To simplify the manipulation of the data we needed to combine the data provided by Gertrude into a single unified dataset. So choosing the right model of the dataset can have a stake on the prediction, the features of the dataset are:
- date (periode) “Example: 28/01/2021”
- zone (Bordeaux Metropole is divided into 37 zones by Gertrude) “Example: 24”
- sensor_type (Gertrude is using two types of sensors, a CT sensor that calculates the number of cars stopping by a red light, and LQ sensor that calculates the time of waiting of every car in a red light)
- sensor (every sensor is identified by a number) “Example: CT9 ” (this means we’re using the CT sensor number 9)
- 288 values (val_001…val_288) (every value represent 5 minutes)
As you can see in the picture, for example, the first line matches the date january 18th 2019 , zone 27 of Bordeaux, sensor CT and the 288 value that corresponds to number of cars in zone 27, at 18th january 2019 every 5 minutes.
After choosing the dataset, we have to go to the part of Data Preprocessing, The goal of this step is to encode the dataset in a form that could be interpreted and parsed by the the algorithm. So we decided to go for this formula of features:
- year
- month
- day
- dayOfWeek (an integer from 0 to 6)
After encoding the features, the results on our dataset can be seen as:
Another part of Data Preprocessing is to split the data for 2 reasons, the first reason is to differentiates between features and targets, for example in our case the first split is:
So using this split we can start thinking about our model, but before that there is a second reason to split data, which is to divide the data into training data and testing data, so we decided to allocate 80% of the data for training and the remaining for the testing part ( we will explain later what training data and testing data means)

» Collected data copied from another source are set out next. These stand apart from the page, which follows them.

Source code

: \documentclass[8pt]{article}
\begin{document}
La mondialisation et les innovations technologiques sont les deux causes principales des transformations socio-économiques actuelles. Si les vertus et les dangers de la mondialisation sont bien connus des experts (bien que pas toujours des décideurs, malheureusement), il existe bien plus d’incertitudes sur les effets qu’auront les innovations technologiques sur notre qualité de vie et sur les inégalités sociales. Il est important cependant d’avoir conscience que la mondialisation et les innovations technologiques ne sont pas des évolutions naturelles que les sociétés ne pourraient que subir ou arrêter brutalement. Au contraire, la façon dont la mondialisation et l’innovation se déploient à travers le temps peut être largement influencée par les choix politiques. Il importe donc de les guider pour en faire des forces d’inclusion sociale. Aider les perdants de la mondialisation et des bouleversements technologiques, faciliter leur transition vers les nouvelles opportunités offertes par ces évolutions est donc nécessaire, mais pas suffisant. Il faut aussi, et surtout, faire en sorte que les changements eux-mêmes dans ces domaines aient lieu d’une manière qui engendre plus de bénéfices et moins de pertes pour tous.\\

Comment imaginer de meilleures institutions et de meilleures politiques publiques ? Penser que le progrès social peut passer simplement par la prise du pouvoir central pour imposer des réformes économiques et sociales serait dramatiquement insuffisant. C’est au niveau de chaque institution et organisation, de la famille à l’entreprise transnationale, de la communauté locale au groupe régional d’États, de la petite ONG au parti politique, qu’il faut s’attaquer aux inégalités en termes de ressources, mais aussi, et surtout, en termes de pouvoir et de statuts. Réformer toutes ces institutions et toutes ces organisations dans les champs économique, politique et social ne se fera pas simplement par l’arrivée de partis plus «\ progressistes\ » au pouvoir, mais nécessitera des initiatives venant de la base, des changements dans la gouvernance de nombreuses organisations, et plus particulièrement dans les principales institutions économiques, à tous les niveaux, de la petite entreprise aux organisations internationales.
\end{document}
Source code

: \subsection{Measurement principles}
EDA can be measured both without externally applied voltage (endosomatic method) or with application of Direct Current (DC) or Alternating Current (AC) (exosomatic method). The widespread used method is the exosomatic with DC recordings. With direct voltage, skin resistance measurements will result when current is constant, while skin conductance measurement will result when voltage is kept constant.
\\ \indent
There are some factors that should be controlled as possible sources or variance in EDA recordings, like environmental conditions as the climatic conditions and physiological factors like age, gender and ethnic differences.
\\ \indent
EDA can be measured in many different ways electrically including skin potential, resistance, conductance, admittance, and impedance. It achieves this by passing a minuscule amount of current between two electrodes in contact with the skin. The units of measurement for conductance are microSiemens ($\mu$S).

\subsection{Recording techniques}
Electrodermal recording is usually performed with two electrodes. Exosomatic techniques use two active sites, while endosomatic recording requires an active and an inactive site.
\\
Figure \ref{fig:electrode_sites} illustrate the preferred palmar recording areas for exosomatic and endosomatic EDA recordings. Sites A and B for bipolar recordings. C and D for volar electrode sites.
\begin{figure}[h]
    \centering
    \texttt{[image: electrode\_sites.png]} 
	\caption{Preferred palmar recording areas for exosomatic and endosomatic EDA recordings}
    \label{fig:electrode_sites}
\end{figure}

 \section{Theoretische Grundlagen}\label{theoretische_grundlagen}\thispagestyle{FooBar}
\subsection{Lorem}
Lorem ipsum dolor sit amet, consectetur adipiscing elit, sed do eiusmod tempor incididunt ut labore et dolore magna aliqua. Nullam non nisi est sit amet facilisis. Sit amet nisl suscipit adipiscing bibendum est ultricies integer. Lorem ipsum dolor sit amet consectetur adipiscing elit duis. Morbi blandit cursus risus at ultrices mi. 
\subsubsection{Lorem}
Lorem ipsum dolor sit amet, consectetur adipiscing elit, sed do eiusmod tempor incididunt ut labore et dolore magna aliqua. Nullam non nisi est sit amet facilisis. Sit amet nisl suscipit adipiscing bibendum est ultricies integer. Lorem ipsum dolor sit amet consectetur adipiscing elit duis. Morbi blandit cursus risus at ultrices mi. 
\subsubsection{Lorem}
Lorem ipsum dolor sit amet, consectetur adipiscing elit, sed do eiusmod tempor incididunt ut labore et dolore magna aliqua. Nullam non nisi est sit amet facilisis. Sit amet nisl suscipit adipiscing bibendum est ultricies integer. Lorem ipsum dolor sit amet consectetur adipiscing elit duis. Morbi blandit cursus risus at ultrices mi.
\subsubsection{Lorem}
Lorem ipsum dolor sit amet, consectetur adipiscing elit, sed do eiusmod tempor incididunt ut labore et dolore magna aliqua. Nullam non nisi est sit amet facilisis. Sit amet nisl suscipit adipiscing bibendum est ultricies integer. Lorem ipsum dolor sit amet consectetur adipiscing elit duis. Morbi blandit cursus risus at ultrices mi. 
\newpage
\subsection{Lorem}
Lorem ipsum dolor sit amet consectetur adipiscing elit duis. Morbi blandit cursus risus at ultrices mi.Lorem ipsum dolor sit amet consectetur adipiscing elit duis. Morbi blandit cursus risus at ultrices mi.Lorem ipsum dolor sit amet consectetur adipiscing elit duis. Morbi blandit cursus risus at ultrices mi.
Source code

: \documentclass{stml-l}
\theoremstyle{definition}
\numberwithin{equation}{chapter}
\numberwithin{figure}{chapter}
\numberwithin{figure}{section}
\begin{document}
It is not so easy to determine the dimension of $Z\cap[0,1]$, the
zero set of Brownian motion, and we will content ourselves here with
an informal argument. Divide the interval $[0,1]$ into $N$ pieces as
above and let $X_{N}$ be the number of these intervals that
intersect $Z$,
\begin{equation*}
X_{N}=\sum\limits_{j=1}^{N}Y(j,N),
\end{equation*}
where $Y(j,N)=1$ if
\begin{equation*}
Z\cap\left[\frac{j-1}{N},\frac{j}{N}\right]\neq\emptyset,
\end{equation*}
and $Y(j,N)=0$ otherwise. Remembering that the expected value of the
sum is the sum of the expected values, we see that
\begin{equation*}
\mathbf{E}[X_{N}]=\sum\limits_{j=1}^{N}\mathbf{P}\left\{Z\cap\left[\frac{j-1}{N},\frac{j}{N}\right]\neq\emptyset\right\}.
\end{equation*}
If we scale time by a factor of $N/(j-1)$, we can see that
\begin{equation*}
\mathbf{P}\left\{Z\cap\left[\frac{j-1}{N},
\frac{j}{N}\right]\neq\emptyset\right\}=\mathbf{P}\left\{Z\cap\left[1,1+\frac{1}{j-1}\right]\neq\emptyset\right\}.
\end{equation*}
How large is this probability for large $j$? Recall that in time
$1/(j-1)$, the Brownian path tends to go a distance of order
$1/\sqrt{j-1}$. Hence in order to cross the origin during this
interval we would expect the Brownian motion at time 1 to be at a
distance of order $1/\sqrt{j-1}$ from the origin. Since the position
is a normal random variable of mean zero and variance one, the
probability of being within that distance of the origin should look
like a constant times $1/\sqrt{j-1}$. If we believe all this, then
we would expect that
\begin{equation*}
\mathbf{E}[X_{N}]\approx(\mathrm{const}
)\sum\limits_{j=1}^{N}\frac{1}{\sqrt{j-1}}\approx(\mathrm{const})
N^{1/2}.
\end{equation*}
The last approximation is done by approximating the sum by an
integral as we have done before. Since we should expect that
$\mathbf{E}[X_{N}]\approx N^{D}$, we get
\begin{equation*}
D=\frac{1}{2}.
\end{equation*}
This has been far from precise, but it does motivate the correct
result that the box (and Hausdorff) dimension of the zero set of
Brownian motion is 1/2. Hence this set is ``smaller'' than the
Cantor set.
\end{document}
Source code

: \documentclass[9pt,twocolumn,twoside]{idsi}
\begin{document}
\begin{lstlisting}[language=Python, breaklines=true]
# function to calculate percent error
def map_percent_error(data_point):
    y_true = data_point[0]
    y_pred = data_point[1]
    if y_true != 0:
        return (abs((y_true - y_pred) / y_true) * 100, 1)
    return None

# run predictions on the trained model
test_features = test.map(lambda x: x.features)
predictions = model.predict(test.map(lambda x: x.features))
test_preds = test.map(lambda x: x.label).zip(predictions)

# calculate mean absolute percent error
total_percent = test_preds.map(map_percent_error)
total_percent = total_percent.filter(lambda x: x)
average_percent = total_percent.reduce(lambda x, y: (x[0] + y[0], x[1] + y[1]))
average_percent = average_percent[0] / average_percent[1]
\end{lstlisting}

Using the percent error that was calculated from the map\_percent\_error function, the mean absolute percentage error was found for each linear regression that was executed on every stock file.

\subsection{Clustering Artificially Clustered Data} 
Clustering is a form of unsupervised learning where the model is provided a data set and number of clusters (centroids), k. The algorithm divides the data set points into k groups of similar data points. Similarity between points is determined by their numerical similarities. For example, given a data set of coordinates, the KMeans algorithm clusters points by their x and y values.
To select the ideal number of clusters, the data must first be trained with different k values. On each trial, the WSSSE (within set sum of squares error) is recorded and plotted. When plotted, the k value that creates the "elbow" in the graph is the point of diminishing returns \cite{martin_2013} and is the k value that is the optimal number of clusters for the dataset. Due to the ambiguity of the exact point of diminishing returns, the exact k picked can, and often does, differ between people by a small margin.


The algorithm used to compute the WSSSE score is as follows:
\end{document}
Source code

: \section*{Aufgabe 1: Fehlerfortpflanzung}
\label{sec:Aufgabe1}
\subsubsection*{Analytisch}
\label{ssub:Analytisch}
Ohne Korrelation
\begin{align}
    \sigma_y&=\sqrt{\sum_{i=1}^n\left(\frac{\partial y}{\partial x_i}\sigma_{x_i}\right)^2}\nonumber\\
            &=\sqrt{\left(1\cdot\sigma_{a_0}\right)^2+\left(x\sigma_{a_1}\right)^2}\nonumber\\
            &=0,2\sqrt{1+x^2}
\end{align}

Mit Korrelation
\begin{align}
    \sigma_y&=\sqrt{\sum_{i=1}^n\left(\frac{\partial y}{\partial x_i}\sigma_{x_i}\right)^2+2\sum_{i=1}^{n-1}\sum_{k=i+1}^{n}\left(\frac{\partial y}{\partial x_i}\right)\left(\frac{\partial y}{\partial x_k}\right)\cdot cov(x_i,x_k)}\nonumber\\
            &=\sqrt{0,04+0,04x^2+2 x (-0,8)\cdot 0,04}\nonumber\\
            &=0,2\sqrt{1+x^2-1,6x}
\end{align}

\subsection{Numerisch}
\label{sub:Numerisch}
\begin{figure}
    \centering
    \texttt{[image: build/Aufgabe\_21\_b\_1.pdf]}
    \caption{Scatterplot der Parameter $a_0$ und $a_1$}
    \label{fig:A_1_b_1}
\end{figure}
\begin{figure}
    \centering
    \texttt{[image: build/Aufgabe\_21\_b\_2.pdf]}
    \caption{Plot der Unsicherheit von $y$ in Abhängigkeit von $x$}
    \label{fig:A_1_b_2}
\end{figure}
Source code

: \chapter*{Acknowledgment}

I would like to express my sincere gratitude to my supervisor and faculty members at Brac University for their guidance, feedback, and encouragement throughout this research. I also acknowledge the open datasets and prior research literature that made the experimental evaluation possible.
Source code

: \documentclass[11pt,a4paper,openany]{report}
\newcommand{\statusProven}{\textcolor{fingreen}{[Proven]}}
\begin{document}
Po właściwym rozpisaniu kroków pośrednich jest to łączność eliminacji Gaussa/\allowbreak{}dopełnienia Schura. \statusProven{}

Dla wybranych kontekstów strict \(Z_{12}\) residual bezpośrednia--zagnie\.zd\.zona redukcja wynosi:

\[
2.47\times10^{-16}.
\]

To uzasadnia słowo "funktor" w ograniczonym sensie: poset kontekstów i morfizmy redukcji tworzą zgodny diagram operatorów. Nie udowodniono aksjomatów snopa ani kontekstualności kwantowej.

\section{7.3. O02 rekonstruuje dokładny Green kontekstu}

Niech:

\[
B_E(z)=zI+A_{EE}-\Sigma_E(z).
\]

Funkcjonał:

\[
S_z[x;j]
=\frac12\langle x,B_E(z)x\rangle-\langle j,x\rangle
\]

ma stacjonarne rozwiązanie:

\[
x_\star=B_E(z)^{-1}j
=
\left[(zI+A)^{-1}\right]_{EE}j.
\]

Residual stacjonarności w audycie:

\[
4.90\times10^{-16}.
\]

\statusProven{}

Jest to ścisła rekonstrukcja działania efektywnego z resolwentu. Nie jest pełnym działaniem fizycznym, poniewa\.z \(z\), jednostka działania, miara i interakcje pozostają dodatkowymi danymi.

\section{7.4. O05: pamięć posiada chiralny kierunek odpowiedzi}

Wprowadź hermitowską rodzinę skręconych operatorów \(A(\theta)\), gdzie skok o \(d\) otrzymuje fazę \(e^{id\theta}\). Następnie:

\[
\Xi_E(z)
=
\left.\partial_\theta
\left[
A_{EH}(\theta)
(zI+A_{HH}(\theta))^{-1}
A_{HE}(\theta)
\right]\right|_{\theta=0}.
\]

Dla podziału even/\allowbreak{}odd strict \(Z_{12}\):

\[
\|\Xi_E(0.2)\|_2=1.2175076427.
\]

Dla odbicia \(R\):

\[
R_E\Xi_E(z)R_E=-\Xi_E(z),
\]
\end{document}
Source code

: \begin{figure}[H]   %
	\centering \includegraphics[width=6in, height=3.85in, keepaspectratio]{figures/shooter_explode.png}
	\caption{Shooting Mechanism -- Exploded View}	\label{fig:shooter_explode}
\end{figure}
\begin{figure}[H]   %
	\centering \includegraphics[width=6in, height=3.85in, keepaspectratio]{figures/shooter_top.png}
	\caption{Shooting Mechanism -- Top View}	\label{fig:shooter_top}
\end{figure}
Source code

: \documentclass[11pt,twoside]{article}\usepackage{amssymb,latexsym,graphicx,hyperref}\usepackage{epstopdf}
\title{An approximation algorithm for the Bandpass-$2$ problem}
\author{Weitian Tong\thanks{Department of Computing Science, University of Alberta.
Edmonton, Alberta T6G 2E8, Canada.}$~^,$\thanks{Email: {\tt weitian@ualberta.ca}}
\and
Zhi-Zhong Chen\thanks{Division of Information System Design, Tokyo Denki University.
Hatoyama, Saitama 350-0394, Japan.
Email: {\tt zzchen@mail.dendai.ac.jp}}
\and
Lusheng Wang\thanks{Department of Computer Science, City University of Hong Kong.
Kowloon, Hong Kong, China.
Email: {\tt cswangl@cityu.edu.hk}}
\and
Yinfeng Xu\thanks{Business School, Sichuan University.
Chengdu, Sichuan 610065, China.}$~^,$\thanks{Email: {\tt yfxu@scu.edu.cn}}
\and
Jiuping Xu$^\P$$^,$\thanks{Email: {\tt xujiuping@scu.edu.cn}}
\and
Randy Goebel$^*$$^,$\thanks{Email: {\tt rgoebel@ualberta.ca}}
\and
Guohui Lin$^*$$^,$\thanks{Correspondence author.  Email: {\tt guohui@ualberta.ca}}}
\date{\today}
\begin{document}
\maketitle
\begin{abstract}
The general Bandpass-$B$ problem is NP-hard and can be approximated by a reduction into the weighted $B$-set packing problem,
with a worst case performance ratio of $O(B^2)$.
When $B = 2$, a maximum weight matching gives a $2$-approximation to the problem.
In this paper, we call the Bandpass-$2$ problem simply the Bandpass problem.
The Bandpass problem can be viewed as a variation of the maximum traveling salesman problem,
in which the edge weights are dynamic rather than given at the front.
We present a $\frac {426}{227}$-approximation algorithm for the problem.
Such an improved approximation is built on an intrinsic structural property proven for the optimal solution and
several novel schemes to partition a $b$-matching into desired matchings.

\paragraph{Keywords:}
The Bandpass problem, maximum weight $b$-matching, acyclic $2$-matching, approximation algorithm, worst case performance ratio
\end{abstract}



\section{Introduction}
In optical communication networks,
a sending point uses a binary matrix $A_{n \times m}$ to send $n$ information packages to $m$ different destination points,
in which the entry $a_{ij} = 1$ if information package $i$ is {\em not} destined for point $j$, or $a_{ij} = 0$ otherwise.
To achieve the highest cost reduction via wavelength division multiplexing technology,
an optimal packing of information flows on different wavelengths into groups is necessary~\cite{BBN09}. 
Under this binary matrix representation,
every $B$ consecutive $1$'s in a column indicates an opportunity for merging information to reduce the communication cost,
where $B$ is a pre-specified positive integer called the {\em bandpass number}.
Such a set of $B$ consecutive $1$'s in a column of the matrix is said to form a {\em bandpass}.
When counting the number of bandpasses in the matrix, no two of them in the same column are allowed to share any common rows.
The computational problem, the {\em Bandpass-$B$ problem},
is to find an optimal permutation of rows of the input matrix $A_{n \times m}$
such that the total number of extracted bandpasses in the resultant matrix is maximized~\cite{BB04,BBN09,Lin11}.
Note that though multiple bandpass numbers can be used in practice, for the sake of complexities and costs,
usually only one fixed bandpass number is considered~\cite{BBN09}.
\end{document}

The Random Forest model is one of the popular machine learning models that is used for flexible subjects, highly accurate results and also for training on large amounts of data. The Random Forest Regressor is used for popular fields as Banking and the stock market prediction, etc.
So how this model works?, there is no better way to explain this model more than the example i used in order to understand it for the first time, (The field of study example)
So as you can see on the example, we have a decision tree where each question narrows down our range of possible values until the model get confident enough to make a single prediction.
In this example we start from the first question about the gender of the student, if he’s a male then we go for the next question about his GPA, if his GPA is over 3 then we need to know if he’s taking physics or not, if the answer is “Yes” then he is surely an Engineer, if not the the model is confident enough to say that he is a Computer Science Student (Welcome to the team), same for every path of the decision tree until the model get confident to make a prediction.
The Random Forest Regressor is an ensemble of decision trees
Many trees, constructed in a certain “random” way, form a Random Forest.
The training phase is the phase where our model learns and assimilate information. In this project, we used supervised machine learning. Which means that the data given to the model is “labelled”. In other words, the data is already tagged with the correct answer.
In our case, the data is the CT (sensor) and the label or the correct answer corresponding to the tag is the set of values registered by this sensor during one day. Our model trained on all the city’s sensors data collected from January 2019 to October 2020. This step is very important because, through learning from labeled training data set, the model can predict outcomes for unforeseen data.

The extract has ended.